Published online by Cambridge University Press: 07 May 2010
In this chapter, we outline the major social and economic processes that created a regional system in the central highlands. Our main interest will be to examine the linkages that developed between the mines and the agrarian sector during the colonial period and into the nineteenth century. An important part of this process was the strengthening of village institutions and the consolidation of small-scale economic enterprise in trade and agriculture. The expansion of local economic enterprise prior to the twentieth century and the class interests to which this gave rise show some important continuities with the effects of large-scale modern mining which we analyse in the next chapter.

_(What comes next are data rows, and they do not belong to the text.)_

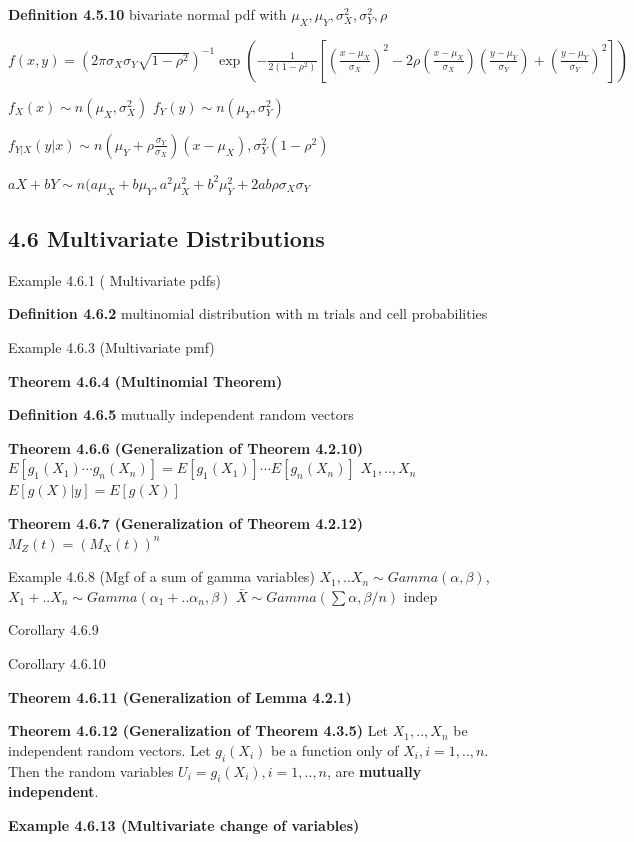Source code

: \documentclass[10pt,twocolumn,portrait]{article}
\begin{document}
\textbf{Definition 4.5.10} bivariate normal pdf with
\(\mu_X,\mu_Y,\sigma_X^2,\sigma_Y^2, \rho\)

\(f(x,y)=(2\pi\sigma_X\sigma_Y\sqrt{1-\rho^2})^{-1}\exp(-\frac{1}{2(1-\rho^2)}[(\frac{x-\mu_X}{\sigma_X})^2-2\rho(\frac{x-\mu_X}{\sigma_X})(\frac{y-\mu_Y}{\sigma_Y})+(\frac{y-\mu_Y}{\sigma_Y})^2])\)

\(f_X(x)\sim n(\mu_X,\sigma^2_X)\) \(f_Y(y)\sim n(\mu_Y,\sigma^2_Y)\)

\(f_{Y|X}(y|x) \sim n(\mu_Y+\rho\frac{\sigma_Y}{\sigma_X})(x-\mu_X),\sigma_Y^2(1-\rho^2)\)

\(aX+bY\sim n(a\mu_X+b\mu_Y,a^2\mu_X^2+b^2\mu_Y^2+2ab\rho\sigma_X\sigma_Y\)

\hypertarget{multivariate-distributions}{%
\subsection{4.6 Multivariate
Distributions}\label{multivariate-distributions}}

Example 4.6.1 ( Multivariate pdfs)

\textbf{Definition 4.6.2} multinomial distribution with m trials and
cell probabilities

Example 4.6.3 (Multivariate pmf)

\textbf{Theorem 4.6.4 (Multinomial Theorem)}

\textbf{Definition 4.6.5} mutually independent random vectors

\textbf{Theorem 4.6.6 (Generalization of Theorem 4.2.10)}
\(E[g_1(X_1)\cdots g_n(X_n)]=E[g_1(X_1)]\cdots E[g_n(X_n)]\)
\(X_1,.., X_n\) \(E[g(X)|y]=E[g(X)]\)

\textbf{Theorem 4.6.7 (Generalization of Theorem 4.2.12)}
\(M_Z(t)=(M_X(t))^n\)

Example 4.6.8 (Mgf of a sum of gamma variables)
\(X_1,..X_n\sim Gamma(\alpha,\beta)\),
\(X_1+..X_n\sim Gamma(\alpha_1+..\alpha_n,\beta)\)
\(\bar X\sim Gamma(\sum\alpha,\beta/n)\) indep

Corollary 4.6.9

Corollary 4.6.10

\textbf{Theorem 4.6.11 (Generalization of Lemma 4.2.1)}

\textbf{Theorem 4.6.12 (Generalization of Theorem 4.3.5)} Let
\(X_1,.., X_n\) be independent random vectors. Let \(g_i(X_i)\) be a
function only of \(X_i,i=1,..,n\). Then the random variables
\(U_i=g_i(X_i),i=1,..,n\), are \textbf{mutually independent}.

\textbf{Example 4.6.13 (Multivariate change of variables)}
\end{document}
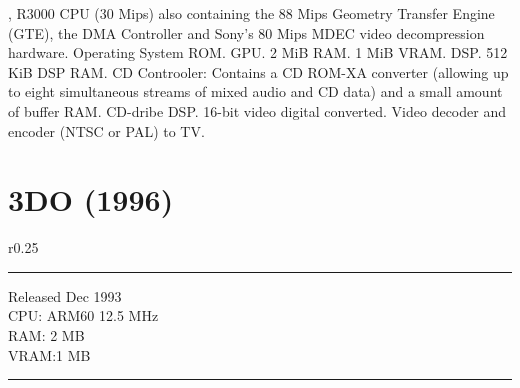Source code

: \par
{}, R3000 CPU (30 Mips) also containing the 88 Mips Geometry Transfer Engine (GTE), the DMA Controller and Sony's 80 Mips MDEC video decompression hardware.
 Operating System ROM.
 GPU.
 2 MiB RAM.
 1 MiB VRAM.
 DSP.
 512 KiB DSP RAM.
 CD Controoler: Contains a CD ROM-XA converter (allowing up to eight simultaneous streams of mixed audio and CD data) and a small amount of buffer RAM.
 CD-dribe DSP.
 16-bit video digital converted.
 Video decoder and encoder (NTSC or PAL) to TV.









\section{3DO (1996)}
\begin{wrapfigure}[22]{r}{0.25\textwidth}{\centering {}}
\hrule 
   Released Dec 1993\\
   CPU: ARM60 12.5 MHz\\
   RAM: 2 MB\\
   VRAM:1 MB\\
\hrule 
\end{wrapfigure}

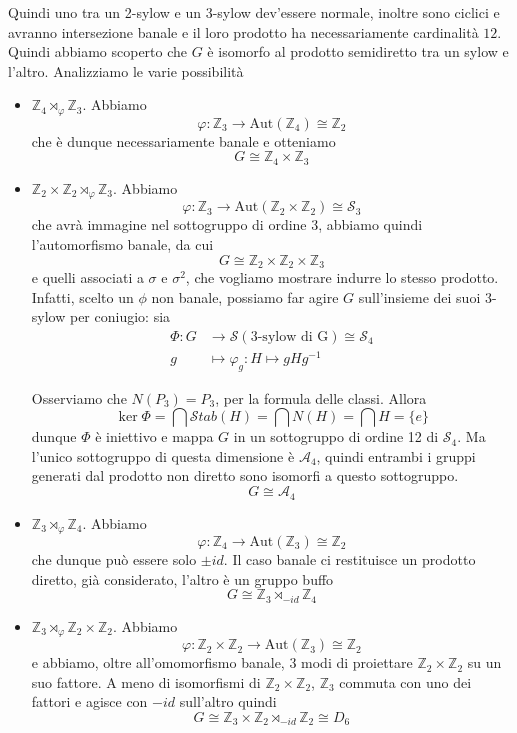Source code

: \documentclass[a4paper]{article}
\theoremstyle{remark}
\theoremstyle{definition}
\newcommand{\Aut}[1]{\mathrm{Aut}\left( #1 \right)}
\newcommand{\Stab}[1]{\mathcal{S}tab\left( #1 \right)}
\newcommand{\Z}{\mathbb{Z}}
\newcommand{\fun}[5]{
	\begin{align*}
	#1 \colon #2 &\to #3 \\
	#4 &\mapsto #5
	\end{align*}
}
\begin{document}
\begin{multicols}{2}
Quindi uno tra un 2-sylow e un 3-sylow dev'essere normale, inoltre sono ciclici e avranno intersezione banale e il loro prodotto ha necessariamente cardinalità $ 12 $. Quindi abbiamo scoperto che $ G $ è isomorfo al prodotto semidiretto tra un sylow e l'altro. Analizziamo le varie possibilità

\begin{itemize}
	\item $ \Z_4 \rtimes_\varphi \Z_3 $. Abbiamo
	\[ \varphi : \Z_3 \to \Aut{\Z_4} \cong \Z_2 \]
	che è dunque necessariamente banale e otteniamo
	\[ \boxed{G \cong \Z_4 \times \Z_3} \]
	\item $ \Z_2 \times \Z_2 \rtimes_\varphi \Z_3 $. Abbiamo
	\[ \varphi : \Z_3 \to \Aut{\Z_2\times\Z_2} \cong \mathcal{S}_3 \]
	che avrà immagine nel sottogruppo di ordine $ 3 $, abbiamo quindi l'automorfismo banale, da cui
	\[  \boxed{G \cong \Z_2 \times \Z_2 \times \Z_3} \]
	e quelli associati a $ \sigma $ e $ \sigma^2 $, che vogliamo mostrare indurre lo stesso prodotto. Infatti, scelto un $ \phi $ non banale, possiamo far agire $ G $ sull'insieme dei suoi 3-sylow per coniugio: sia \fun{\Phi}{G}{\mathcal{S}({\text{3-sylow di G}})\cong \mathcal{S}_4}{g}{\varphi_g : H \mapsto gHg^{-1}}
	Osserviamo che $ N(P_3) = P_3 $, per la formula delle classi. Allora $$  \ker\Phi = \bigcap \Stab{H} = \bigcap N(H) = \bigcap H = \{ e \}  $$ dunque $ \Phi $ è iniettivo e mappa $ G $ in un sottogruppo di ordine 12 di $ \mathcal{S}_4 $. Ma l'unico sottogruppo di questa dimensione è $ \mathcal{A}_4 $, quindi entrambi i gruppi generati dal prodotto non diretto sono isomorfi a questo sottogruppo.
	\[ \boxed{G \cong \mathcal{A}_4} \]
	\item $ \Z_3 \rtimes_\varphi \Z_4 $. Abbiamo
	\[ \varphi : \Z_4 \to \Aut{\Z_3} \cong \Z_2 \]
	che dunque può essere solo $ \pm id $. Il caso banale ci restituisce un prodotto diretto, già considerato, l'altro è un gruppo buffo
	\[ \boxed{G \cong \Z_3 \rtimes_{-id} \Z_4} \]
	\item $ \Z_3 \rtimes_\varphi \Z_2 \times \Z_2  $. Abbiamo
	\[ \varphi : \Z_2 \times \Z_2  \to \Aut{\Z_3} \cong \Z_2 \]
	e abbiamo, oltre all'omomorfismo banale, 3 modi di proiettare $ \Z_2 \times \Z_2  $ su un suo fattore. A meno di isomorfismi di $ \Z_2 \times \Z_2  $, $ \Z_3 $ commuta con uno dei fattori e agisce con $ -id $ sull'altro quindi
	\[ \boxed{G \cong \Z_3\times \Z_2 \rtimes_{-id} \Z_2 \cong D_6} \]
\end{itemize}




\end{multicols}
\end{document}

The colonial economy of the central highlands
Almost from the beginning of Spanish colonial rule, mining shaped the social and economic organization of the central highlands. From the seventeenth century, the Cerro de Pasco area developed as an important producer of silver and fry the late eighteenth century it was the major South American source, replacing Potosí (Fisher, n.d.: 21). In addition, the Santa Barbara mine at Huancavelica, to the immediate south of the area, was the primary American source of mercury, which was essential to the amalgamation process of silver extraction. The central highlands and especially the Mantaro valley provided labour, fodder, foodstuffs and timber for these mining complexes.
The relationship between mining and agriculture in the Peruvian Andes developed differently from the system of production that Palerm (1976) describes for colonial Mexico. The Mexican system was essentially based on large-scale mining enterprises which were serviced by haciendas, often owned by the mine owners, which in turn depended on the skills, labour and land reserves of the Indian communities.